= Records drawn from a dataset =
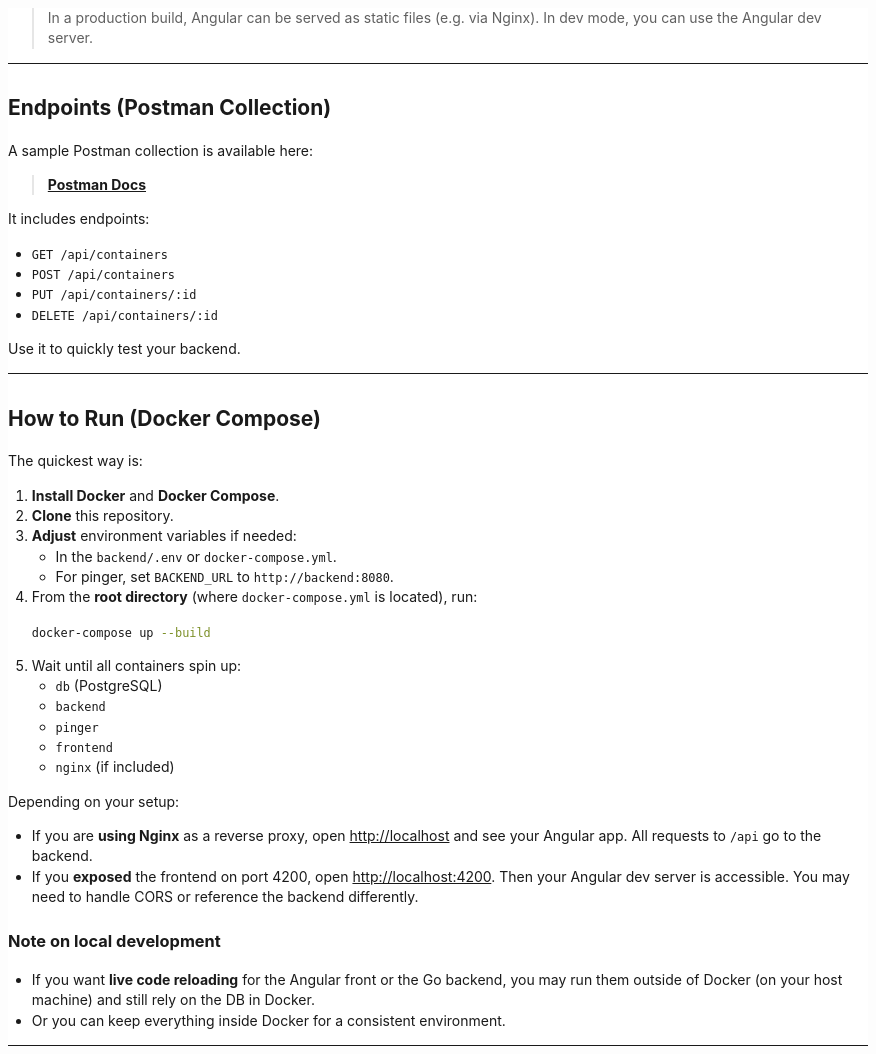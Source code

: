 > In a production build, Angular can be served as static files (e.g. via Nginx). In dev mode, you can use the Angular dev server.

---

## Endpoints (Postman Collection)

A sample Postman collection is available here:

> [**Postman Docs**](https://documenter.getpostman.com/view/37431052/2sAYX6oMJE)

It includes endpoints:
- `GET /api/containers`
- `POST /api/containers`
- `PUT /api/containers/:id`
- `DELETE /api/containers/:id`

Use it to quickly test your backend.

---

## How to Run (Docker Compose)

The quickest way is:

1. **Install Docker** and **Docker Compose**.
2. **Clone** this repository.
3. **Adjust** environment variables if needed:
    - In the `backend/.env` or `docker-compose.yml`.
    - For pinger, set `BACKEND_URL` to `http://backend:8080`.
4. From the **root directory** (where `docker-compose.yml` is located), run:
   ```bash
   docker-compose up --build
   ```
5. Wait until all containers spin up:
    - `db` (PostgreSQL)
    - `backend`
    - `pinger`
    - `frontend`
    - `nginx` (if included)

Depending on your setup:

- If you are **using Nginx** as a reverse proxy, open [http://localhost](http://localhost) and see your Angular app. All requests to `/api` go to the backend.
- If you **exposed** the frontend on port 4200, open [http://localhost:4200](http://localhost:4200). Then your Angular dev server is accessible. You may need to handle CORS or reference the backend differently.

### Note on local development

- If you want **live code reloading** for the Angular front or the Go backend, you may run them outside of Docker (on your host machine) and still rely on the DB in Docker.
- Or you can keep everything inside Docker for a consistent environment.

---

= ACTIVITY =
Go line by line through the records above and copy each one containing "your".

= RESULT OF THE TASK =
Use it to quickly test your backend.
Depending on your setup:
- If you are **using Nginx** as a reverse proxy, open [http://localhost](http://localhost) and see your Angular app. All requests to `/api` go to the backend.
- If you **exposed** the frontend on port 4200, open [http://localhost:4200](http://localhost:4200). Then your Angular dev server is accessible. You may need to handle CORS or reference the backend differently.
- If you want **live code reloading** for the Angular front or the Go backend, you may run them outside of Docker (on your host machine) and still rely on the DB in Docker.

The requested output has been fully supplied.